> [PROBLEM STATEMENT] Reproduce the data below exactly as written. Pictures do not belong in the copy.

>>

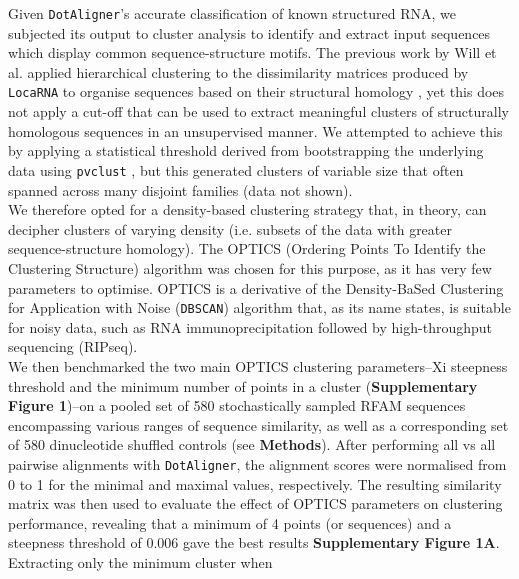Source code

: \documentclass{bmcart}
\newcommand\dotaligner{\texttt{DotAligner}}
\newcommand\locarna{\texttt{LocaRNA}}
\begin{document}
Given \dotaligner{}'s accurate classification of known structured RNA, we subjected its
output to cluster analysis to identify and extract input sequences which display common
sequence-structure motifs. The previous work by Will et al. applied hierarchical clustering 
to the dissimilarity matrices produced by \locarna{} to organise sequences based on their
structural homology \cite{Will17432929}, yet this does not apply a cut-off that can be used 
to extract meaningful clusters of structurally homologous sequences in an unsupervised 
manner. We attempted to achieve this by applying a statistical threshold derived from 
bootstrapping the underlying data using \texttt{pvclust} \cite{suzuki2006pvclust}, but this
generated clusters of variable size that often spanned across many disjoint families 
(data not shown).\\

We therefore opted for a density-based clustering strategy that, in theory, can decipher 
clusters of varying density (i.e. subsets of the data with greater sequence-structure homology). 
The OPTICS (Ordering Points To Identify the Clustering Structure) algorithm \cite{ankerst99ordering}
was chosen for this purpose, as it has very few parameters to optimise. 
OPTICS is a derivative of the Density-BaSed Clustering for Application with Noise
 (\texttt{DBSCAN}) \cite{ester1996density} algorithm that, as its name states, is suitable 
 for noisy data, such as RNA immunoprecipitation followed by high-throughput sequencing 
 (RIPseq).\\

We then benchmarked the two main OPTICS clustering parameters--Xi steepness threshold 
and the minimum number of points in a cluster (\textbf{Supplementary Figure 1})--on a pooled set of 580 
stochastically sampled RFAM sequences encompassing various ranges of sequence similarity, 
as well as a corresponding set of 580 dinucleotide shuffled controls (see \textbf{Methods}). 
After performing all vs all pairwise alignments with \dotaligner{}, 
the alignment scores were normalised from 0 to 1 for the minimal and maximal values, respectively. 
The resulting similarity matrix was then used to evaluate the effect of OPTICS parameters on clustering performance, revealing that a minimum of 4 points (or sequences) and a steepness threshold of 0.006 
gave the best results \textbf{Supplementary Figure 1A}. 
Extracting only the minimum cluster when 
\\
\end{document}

<<

> [ANSWER SPACE]
Source code

: \documentclass{bmcart}
\newcommand\dotaligner{\texttt{DotAligner}}
\newcommand\locarna{\texttt{LocaRNA}}
\begin{document}
Given \dotaligner{}'s accurate classification of known structured RNA, we subjected its
output to cluster analysis to identify and extract input sequences which display common
sequence-structure motifs. The previous work by Will et al. applied hierarchical clustering 
to the dissimilarity matrices produced by \locarna{} to organise sequences based on their
structural homology \cite{Will17432929}, yet this does not apply a cut-off that can be used 
to extract meaningful clusters of structurally homologous sequences in an unsupervised 
manner. We attempted to achieve this by applying a statistical threshold derived from 
bootstrapping the underlying data using \texttt{pvclust} \cite{suzuki2006pvclust}, but this
generated clusters of variable size that often spanned across many disjoint families 
(data not shown).\\

We therefore opted for a density-based clustering strategy that, in theory, can decipher 
clusters of varying density (i.e. subsets of the data with greater sequence-structure homology). 
The OPTICS (Ordering Points To Identify the Clustering Structure) algorithm \cite{ankerst99ordering}
was chosen for this purpose, as it has very few parameters to optimise. 
OPTICS is a derivative of the Density-BaSed Clustering for Application with Noise
 (\texttt{DBSCAN}) \cite{ester1996density} algorithm that, as its name states, is suitable 
 for noisy data, such as RNA immunoprecipitation followed by high-throughput sequencing 
 (RIPseq).\\

We then benchmarked the two main OPTICS clustering parameters--Xi steepness threshold 
and the minimum number of points in a cluster (\textbf{Supplementary Figure 1})--on a pooled set of 580 
stochastically sampled RFAM sequences encompassing various ranges of sequence similarity, 
as well as a corresponding set of 580 dinucleotide shuffled controls (see \textbf{Methods}). 
After performing all vs all pairwise alignments with \dotaligner{}, 
the alignment scores were normalised from 0 to 1 for the minimal and maximal values, respectively. 
The resulting similarity matrix was then used to evaluate the effect of OPTICS parameters on clustering performance, revealing that a minimum of 4 points (or sequences) and a steepness threshold of 0.006 
gave the best results \textbf{Supplementary Figure 1A}. 
Extracting only the minimum cluster when 
\\
\end{document}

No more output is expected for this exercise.